Merantau menjadi pilihan sebagian besar masyarakat Nagari Pariangan. Pasalnya, peluang kerja begitu terbatas di kampung halaman, sehingga merantau telah menjadi tradisi bagi laki-laki di Minangkabau.
Jeffrey Hadler (1968- 2017) seorang peneliti asal Amerika Serikat menuliskan politisasi budaya Minangkabau pada 1910-an dan 1920-an. Inilah masa ketika kontroversi publik antara matriarkat, Islam reformis, dan progresivisme mendominasi pergerakan dan masyarakat Minangkabau.
Data dari Dinas Kependudukan dan Catatan Sipil Kabupaten Tanah Datar menunjukkan perempuan di Nagari Pariangan terus bermigrasi atau merantau setiap tahunnya. Dalam lima tahun terakhir (2013-2018), para perantau perempuan di Nagari Pariangan berjumlah 194 orang, yang tersebar baik di luar daerah maupun di luar provinsi.
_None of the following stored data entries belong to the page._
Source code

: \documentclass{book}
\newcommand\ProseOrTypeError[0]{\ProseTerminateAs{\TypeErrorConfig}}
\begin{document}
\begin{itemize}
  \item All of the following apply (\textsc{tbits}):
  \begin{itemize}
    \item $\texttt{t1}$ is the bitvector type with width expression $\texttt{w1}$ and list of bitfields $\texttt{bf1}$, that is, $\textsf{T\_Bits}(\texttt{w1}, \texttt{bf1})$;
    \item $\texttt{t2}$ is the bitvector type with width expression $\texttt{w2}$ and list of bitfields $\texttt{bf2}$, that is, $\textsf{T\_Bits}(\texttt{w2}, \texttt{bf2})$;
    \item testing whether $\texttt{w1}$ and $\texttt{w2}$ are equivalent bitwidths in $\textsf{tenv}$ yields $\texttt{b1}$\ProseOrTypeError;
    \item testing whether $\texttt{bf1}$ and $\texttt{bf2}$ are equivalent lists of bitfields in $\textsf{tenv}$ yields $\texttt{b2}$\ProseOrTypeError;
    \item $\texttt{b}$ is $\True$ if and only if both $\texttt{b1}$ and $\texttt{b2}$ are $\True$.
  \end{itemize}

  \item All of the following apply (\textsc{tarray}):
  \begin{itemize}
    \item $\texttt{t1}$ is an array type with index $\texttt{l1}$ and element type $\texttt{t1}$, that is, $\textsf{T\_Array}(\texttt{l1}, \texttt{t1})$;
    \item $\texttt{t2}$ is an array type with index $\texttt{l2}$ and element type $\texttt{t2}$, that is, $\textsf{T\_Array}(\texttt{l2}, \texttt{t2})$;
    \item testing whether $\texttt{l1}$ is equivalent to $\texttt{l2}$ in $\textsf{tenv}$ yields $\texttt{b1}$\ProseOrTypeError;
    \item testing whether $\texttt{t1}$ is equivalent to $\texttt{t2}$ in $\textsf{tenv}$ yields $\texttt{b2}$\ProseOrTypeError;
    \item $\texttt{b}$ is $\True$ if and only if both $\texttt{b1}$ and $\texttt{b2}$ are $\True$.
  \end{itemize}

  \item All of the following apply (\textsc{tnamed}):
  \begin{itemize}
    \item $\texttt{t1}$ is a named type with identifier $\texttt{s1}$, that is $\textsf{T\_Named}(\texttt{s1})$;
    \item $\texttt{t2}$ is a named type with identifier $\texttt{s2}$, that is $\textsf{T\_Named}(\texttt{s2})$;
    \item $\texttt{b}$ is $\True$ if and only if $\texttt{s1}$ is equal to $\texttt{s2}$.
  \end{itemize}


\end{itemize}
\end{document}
Kebanyakan dari mereka pergi merantau untuk berdagang, atau pergi bersama suaminya bekerja di tanah rantau. Persoalan ini menjadi faktor umum yang membuat rumah-rumah gadang kian merana. Pada saat perempuan penghuni rumah gadang atau limpapeh meninggalkan kampung halaman, satu demi satu melepaskan tanggung jawabnya sebagai pewaris rumah kebesaran kaum ini.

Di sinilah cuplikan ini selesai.